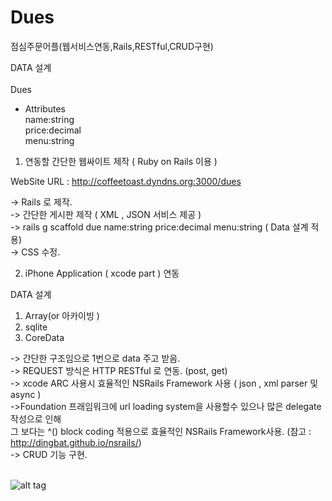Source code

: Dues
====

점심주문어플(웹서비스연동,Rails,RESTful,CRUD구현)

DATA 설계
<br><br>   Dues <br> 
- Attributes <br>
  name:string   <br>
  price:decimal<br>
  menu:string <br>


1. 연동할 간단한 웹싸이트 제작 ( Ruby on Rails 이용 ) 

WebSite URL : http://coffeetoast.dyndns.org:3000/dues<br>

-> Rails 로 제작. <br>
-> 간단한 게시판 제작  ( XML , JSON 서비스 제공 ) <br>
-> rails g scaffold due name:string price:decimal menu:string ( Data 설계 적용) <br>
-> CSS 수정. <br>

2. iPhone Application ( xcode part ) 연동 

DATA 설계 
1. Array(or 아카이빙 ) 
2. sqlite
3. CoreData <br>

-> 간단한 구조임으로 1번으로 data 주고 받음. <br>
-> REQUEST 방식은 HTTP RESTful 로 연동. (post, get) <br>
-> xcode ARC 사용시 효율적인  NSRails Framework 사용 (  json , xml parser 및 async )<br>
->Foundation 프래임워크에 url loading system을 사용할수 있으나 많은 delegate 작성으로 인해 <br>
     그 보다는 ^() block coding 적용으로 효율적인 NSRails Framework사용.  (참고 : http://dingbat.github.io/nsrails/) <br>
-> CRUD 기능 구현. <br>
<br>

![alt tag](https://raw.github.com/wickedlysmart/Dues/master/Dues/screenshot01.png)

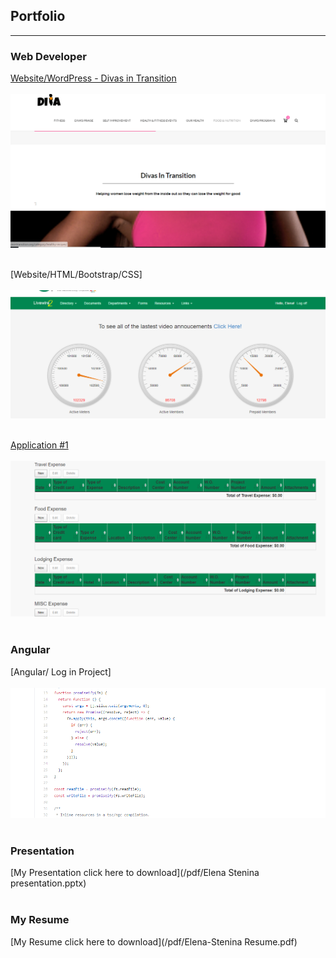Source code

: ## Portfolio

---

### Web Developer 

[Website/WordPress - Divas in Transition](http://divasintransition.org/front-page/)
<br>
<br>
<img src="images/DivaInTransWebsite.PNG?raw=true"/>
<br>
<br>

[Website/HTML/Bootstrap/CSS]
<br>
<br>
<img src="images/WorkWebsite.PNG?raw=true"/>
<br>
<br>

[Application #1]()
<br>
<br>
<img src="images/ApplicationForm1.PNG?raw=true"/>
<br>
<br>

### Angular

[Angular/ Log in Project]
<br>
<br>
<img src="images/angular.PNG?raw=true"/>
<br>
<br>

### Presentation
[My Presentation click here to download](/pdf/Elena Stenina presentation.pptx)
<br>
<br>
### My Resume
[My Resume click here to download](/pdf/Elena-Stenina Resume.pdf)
-------
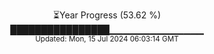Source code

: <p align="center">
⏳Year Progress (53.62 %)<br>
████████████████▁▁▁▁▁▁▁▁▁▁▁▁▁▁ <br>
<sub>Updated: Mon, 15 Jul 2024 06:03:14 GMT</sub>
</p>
-------
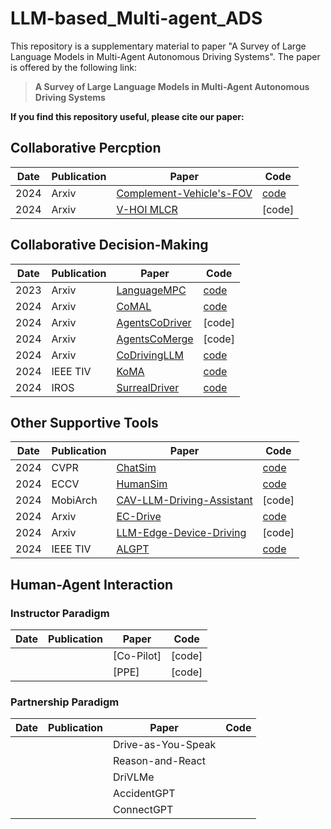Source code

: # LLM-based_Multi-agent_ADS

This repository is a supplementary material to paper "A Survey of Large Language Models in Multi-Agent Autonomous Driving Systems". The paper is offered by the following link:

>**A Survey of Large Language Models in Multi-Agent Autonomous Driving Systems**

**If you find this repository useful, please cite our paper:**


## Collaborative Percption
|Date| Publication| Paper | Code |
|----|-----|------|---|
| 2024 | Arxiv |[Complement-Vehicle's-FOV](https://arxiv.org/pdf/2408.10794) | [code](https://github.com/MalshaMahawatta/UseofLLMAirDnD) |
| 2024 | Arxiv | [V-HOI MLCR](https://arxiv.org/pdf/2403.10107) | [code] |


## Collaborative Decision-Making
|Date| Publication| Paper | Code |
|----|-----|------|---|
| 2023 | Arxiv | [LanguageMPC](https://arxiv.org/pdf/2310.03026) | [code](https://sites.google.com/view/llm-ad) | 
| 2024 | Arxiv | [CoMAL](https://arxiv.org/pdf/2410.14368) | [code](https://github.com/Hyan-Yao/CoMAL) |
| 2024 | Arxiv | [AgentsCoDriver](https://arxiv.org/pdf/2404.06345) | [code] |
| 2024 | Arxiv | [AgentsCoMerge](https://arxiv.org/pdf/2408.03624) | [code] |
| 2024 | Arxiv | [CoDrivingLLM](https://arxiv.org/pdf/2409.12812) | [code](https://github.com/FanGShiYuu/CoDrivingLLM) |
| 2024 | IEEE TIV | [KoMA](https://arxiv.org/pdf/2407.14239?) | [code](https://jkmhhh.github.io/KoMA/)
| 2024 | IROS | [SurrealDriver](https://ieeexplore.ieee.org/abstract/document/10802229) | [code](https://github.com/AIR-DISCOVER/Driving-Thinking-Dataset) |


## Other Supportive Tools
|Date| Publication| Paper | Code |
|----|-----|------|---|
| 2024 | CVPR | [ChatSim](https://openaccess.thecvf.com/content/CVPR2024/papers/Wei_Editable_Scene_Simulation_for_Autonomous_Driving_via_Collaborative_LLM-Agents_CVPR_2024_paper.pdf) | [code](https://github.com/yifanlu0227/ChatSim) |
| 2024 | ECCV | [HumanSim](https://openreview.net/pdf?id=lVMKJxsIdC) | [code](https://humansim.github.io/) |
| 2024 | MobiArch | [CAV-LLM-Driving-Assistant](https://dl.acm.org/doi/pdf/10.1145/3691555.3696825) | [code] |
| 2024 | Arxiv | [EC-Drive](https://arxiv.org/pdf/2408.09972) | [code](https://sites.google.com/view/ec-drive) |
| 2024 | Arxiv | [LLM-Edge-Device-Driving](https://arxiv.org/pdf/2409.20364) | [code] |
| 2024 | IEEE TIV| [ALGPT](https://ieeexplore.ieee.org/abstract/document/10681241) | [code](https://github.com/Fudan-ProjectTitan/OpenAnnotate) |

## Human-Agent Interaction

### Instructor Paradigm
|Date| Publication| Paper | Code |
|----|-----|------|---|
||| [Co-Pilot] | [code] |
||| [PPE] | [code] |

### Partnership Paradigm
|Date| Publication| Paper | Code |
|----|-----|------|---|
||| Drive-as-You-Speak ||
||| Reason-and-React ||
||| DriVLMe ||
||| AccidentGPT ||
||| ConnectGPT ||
-------
Exercise directions: The required output is every line above from the one with "[Application #1]()" down to the one with "[My Resume click", restated word for word, ends included.

Task result:
[Application #1]()
<br>
<br>
<img src="images/ApplicationForm1.PNG?raw=true"/>
<br>
<br>

### Angular

[Angular/ Log in Project]
<br>
<br>
<img src="images/angular.PNG?raw=true"/>
<br>
<br>

### Presentation
[My Presentation click here to download](/pdf/Elena Stenina presentation.pptx)
<br>
<br>
### My Resume
[My Resume click here to download](/pdf/Elena-Stenina Resume.pdf)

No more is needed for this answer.